Bad Poetry, Oh Noetry!
from "The Wind Speaks"
The flocks of the wandering waves I hold
In the hollows of my hand,
And I let them loose, like a huddled fold,
And with them I flood the land.
Till they swirl round villages, hamlets, thorpes,
As the cottagers flee for life:
Then I fling the fisherman's flaccid corpse
At the feet of the fisherman's wife.
And now we go from crappy and sad to flat out wrong. Next we have E.E. Bradford standing firmly against women's rights. Wow. I don't even know what to say. I'll let him speak for himself.
from "The Tree of Knowledge"
Canto XI "Equality"
I
In a sense a bee may be
Equal to an elephant,
Seeing she can certainly
Do a score of things he can't:
All the same the fact remains
She has not his force or brains.
II
That evening when the girls and Ray
Resumed their regulated play,
The lusty lad, more lightly dressed
Rolled up his sleeves and bared his chest.

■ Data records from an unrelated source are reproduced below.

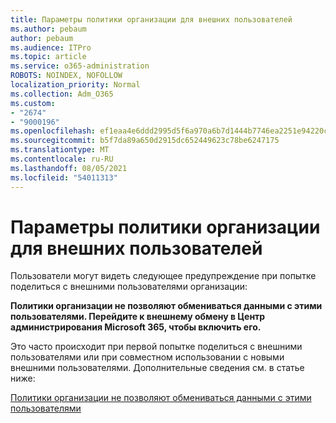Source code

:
 ```yaml
---
title: Параметры политики организации для внешних пользователей
ms.author: pebaum
author: pebaum
ms.audience: ITPro
ms.topic: article
ms.service: o365-administration
ROBOTS: NOINDEX, NOFOLLOW
localization_priority: Normal
ms.collection: Adm_O365
ms.custom:
- "2674"
- "9000196"
ms.openlocfilehash: ef1eaa4e6ddd2995d5f6a970a6b7d1444b7746ea2251e94220c857b10da41d0d
ms.sourcegitcommit: b5f7da89a650d2915dc652449623c78be6247175
ms.translationtype: MT
ms.contentlocale: ru-RU
ms.lasthandoff: 08/05/2021
ms.locfileid: "54011313"
---
```

# <a name="organization-policy-settings-for-external-users"></a>Параметры политики организации для внешних пользователей

Пользователи могут видеть следующее предупреждение при попытке поделиться с внешними пользователями организации: 

   **Политики организации не позволяют обмениваться данными с этими пользователями. Перейдите к внешнему обмену в Центр администрирования Microsoft 365, чтобы включить его.** 

Это часто происходит при первой попытке поделиться с внешними пользователями или при совместном использовании с новыми внешними пользователями. Дополнительные сведения см. в статье ниже:

[Политики организации не позволяют обмениваться данными с этими пользователями](https://docs.microsoft.com/sharepoint/support/administration/organization-policies-do-not-allow-you-to-share-with-users-error)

A sister served: the boy returned.
A ball came bounding back and burned,
As if red-hot, her dainty cheek
She cried and raved. Ray did not speak,
But let the girls, like angry bees,
Swarm round and sting them at their ease
And when they all had said their say,
He simply bowed, and stolled away.
III
'I can sting; you can't,'
The bee said, 'and I'll do it.'
She stung the elephant.
He never knew it!
But soon by chance the burly brute
In passing crushed her with his foot.
*******
4 Comments:
"flaccid corpse"? this is what happens when a poet cares more about rhyming than he does about being... good! yo Josher, i recently used Yeats' Second Coming while preaching a sermon. that's got to be a first.
Even worse is the title of your post :p just jokin man
This is very entertaining. Well done.
I love this man. Having taken an ample amount of Creative Writing classes, I can recognize true brilliance. And there is a good moral message, too.